What you need to do. Take every line in the entries that includes the word "Conditions" and copy it.

Data to process.
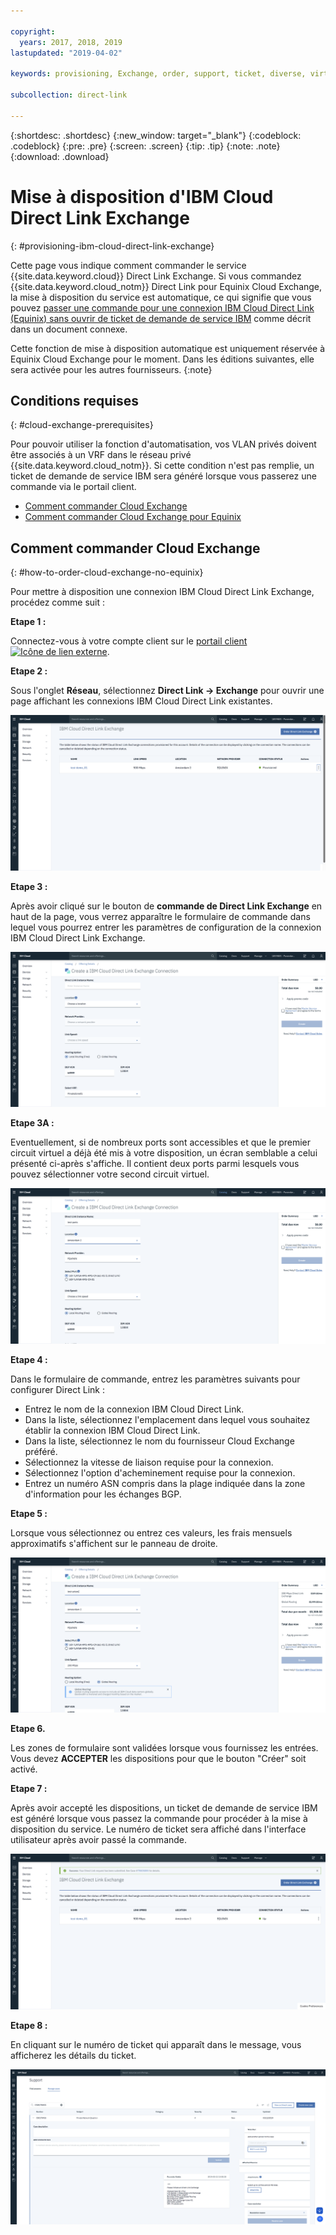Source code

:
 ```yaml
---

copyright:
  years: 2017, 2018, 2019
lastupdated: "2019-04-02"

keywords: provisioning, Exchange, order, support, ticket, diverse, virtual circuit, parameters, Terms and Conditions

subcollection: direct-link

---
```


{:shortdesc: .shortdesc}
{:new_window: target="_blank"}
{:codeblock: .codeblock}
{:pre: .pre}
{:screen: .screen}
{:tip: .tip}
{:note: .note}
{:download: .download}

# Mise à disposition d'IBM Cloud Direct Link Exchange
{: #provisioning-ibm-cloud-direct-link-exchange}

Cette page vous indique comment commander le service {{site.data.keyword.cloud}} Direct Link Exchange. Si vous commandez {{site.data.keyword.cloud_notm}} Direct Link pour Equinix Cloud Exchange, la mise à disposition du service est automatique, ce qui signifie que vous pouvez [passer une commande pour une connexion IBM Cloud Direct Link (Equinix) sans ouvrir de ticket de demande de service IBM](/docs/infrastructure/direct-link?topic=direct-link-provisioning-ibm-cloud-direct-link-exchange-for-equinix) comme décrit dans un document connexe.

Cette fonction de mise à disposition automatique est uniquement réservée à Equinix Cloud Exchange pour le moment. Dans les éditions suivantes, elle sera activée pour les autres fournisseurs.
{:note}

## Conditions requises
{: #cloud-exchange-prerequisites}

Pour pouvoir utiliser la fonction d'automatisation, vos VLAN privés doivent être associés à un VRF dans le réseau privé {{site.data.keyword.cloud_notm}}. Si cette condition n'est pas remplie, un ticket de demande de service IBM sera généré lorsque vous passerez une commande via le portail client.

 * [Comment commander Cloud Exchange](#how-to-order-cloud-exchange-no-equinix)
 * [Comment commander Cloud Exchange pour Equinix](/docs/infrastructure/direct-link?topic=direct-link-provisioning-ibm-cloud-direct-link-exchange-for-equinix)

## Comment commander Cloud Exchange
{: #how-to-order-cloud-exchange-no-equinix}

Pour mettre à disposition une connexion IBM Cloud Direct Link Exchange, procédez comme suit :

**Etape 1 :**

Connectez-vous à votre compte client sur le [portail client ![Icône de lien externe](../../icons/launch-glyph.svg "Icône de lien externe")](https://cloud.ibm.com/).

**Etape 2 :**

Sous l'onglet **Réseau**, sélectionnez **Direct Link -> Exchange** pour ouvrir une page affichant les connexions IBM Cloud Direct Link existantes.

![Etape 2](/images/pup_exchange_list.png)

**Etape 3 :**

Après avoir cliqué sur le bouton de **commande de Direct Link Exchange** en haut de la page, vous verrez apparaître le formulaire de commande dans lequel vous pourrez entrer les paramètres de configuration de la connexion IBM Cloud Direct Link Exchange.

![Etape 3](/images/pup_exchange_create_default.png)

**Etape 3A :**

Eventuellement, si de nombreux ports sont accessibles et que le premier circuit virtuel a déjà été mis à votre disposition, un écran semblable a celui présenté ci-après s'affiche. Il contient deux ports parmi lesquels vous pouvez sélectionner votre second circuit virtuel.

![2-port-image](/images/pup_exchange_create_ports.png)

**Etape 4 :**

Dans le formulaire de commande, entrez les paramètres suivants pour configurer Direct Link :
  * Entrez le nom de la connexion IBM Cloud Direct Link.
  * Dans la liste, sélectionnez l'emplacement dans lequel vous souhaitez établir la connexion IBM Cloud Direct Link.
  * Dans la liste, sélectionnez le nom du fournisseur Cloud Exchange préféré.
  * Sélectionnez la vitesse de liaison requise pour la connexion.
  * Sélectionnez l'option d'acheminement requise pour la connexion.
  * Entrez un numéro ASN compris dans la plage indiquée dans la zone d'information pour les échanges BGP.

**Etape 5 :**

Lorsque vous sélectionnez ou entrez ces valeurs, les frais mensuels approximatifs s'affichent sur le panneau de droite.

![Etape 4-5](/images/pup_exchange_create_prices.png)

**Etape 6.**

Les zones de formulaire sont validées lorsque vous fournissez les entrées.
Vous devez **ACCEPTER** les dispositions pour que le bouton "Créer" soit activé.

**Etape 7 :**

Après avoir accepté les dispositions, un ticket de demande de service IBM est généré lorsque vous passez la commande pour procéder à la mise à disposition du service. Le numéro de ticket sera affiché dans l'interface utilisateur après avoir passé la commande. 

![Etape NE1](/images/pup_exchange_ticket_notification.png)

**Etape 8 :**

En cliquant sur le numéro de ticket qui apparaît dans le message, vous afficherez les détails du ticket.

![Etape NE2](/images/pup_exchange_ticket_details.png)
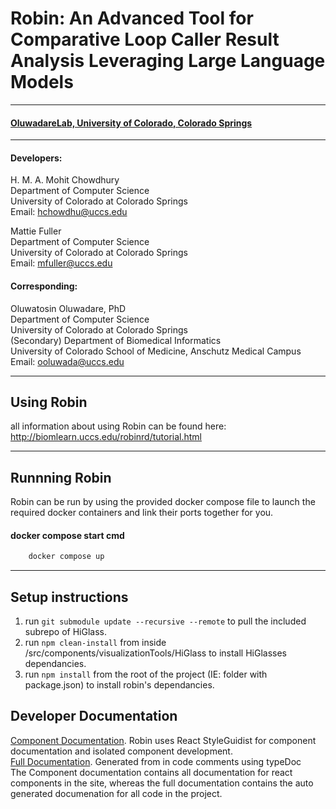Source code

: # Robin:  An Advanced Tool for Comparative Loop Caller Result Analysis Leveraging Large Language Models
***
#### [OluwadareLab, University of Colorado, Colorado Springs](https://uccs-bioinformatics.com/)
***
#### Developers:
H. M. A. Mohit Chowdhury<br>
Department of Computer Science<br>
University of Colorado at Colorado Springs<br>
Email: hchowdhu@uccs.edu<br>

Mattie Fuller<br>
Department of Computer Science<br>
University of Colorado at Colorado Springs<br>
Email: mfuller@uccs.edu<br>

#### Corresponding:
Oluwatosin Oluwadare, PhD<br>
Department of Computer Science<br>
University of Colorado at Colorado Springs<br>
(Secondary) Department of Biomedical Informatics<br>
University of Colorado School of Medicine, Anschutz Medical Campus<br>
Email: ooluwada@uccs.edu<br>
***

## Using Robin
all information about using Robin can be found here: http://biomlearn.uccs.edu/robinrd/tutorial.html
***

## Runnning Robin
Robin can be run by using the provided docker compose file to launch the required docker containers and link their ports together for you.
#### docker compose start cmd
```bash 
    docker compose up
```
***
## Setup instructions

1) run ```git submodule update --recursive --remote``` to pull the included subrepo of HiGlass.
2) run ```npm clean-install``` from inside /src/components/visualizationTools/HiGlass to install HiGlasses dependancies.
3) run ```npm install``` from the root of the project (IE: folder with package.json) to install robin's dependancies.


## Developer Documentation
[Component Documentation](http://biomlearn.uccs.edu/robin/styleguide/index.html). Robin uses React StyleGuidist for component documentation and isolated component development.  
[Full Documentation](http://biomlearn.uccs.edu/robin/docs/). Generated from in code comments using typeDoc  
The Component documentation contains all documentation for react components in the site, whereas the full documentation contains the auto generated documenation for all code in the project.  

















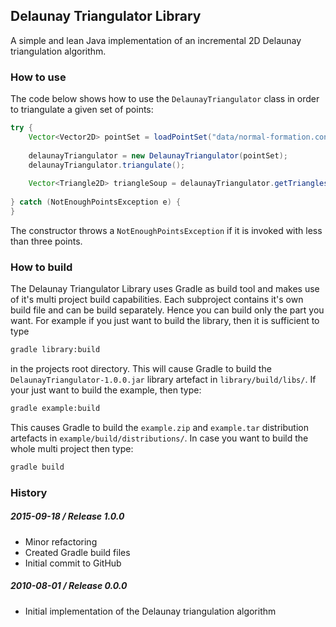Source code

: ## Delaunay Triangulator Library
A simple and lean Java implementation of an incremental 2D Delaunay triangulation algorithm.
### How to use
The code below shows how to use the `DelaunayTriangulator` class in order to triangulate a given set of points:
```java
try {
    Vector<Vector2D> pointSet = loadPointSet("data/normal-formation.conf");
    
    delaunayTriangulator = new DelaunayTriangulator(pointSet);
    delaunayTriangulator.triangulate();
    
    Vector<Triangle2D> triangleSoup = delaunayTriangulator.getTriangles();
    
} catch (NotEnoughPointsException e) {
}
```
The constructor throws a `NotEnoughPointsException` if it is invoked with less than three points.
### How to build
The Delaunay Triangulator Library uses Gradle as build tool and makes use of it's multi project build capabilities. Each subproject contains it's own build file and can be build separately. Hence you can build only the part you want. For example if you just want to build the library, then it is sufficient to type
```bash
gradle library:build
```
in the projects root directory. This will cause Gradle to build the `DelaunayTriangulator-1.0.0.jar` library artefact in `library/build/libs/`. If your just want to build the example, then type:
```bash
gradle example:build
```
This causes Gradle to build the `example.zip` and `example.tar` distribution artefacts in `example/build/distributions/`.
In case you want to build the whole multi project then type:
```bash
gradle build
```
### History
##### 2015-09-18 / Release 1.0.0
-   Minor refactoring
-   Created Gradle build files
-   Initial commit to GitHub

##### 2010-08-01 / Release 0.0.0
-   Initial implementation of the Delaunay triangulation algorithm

--

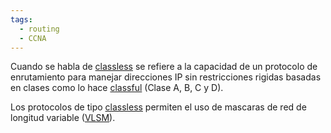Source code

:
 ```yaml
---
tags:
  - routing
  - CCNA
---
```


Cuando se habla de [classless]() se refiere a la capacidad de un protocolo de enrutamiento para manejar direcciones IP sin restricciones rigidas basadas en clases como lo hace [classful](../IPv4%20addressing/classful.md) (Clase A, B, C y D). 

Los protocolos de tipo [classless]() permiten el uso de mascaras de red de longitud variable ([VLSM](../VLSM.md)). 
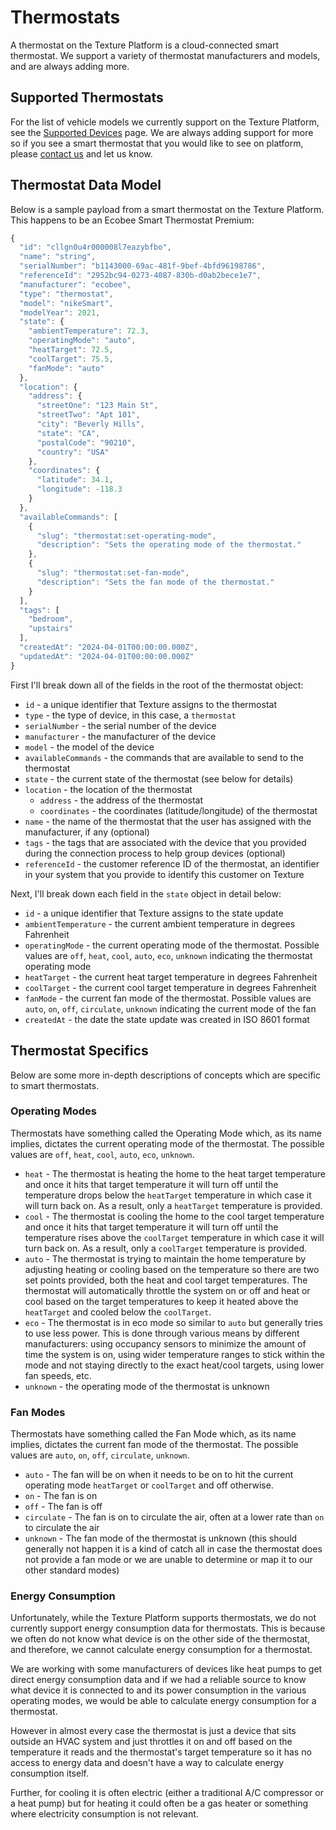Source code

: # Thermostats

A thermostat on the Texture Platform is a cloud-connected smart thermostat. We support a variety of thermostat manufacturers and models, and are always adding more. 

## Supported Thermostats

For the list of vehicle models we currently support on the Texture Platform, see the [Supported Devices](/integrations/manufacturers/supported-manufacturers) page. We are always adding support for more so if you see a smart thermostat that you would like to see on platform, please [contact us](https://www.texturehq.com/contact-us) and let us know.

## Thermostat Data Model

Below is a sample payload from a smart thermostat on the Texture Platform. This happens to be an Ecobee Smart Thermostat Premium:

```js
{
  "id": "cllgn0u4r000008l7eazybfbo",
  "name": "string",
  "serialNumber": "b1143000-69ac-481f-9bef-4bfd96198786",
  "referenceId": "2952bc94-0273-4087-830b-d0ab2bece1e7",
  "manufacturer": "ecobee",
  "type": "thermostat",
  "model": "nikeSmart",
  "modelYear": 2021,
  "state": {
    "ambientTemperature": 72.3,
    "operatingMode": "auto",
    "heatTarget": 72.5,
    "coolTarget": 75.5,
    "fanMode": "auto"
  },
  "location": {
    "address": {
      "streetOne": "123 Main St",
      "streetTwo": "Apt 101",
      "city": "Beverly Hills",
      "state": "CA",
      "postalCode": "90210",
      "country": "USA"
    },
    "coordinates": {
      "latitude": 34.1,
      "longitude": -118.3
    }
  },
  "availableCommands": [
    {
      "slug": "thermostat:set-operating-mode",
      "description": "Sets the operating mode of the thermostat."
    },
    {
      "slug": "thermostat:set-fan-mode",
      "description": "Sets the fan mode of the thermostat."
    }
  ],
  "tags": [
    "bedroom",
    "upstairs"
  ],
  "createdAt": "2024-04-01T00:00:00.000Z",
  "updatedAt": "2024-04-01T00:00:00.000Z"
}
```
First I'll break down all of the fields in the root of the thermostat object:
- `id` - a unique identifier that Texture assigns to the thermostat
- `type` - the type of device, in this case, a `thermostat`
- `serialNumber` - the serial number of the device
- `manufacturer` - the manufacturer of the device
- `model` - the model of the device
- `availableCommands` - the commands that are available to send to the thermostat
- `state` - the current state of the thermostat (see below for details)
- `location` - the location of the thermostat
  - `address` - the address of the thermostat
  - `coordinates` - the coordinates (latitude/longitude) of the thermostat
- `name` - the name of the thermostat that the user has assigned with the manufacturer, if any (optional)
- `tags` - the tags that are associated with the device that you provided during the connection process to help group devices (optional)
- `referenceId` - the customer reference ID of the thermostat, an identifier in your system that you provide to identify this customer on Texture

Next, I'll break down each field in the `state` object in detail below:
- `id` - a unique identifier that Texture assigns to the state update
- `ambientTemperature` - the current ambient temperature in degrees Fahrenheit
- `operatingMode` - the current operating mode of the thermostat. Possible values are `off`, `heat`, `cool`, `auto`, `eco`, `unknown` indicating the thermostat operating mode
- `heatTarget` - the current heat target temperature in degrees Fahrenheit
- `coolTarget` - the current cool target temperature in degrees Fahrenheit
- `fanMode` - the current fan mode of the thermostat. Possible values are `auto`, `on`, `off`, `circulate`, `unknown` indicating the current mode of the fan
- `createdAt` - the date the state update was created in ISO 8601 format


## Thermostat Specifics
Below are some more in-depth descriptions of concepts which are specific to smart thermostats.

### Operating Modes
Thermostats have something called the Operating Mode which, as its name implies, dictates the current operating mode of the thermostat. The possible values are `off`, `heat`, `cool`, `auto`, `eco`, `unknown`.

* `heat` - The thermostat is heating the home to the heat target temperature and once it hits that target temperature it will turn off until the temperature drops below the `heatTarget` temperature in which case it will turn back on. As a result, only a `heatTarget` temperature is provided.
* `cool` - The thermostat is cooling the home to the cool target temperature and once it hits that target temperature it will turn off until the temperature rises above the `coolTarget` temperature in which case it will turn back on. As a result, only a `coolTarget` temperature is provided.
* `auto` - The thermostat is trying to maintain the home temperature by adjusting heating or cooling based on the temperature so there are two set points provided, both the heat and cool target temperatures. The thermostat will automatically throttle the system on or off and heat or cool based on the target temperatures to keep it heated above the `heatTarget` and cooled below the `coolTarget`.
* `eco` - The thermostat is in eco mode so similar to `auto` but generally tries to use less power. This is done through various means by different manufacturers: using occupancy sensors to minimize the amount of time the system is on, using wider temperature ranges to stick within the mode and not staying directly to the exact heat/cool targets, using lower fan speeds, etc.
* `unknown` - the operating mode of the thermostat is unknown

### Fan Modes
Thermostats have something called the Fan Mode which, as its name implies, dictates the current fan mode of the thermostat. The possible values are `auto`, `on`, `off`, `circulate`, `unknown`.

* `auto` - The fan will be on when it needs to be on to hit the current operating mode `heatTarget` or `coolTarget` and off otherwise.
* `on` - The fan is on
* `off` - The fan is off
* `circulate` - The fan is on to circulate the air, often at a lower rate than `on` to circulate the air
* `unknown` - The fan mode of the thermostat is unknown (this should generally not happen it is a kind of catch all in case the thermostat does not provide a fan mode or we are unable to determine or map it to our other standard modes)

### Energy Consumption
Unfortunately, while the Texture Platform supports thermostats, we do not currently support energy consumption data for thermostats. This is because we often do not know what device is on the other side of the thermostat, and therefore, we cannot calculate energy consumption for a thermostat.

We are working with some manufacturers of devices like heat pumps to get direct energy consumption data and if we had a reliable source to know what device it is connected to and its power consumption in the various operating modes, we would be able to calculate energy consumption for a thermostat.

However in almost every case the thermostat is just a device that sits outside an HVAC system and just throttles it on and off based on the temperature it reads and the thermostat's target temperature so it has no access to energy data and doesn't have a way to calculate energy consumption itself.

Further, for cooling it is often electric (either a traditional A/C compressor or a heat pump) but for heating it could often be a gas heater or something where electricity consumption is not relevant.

Result.
keywords: provisioning, Exchange, order, support, ticket, diverse, virtual circuit, parameters, Terms and Conditions
## Conditions requises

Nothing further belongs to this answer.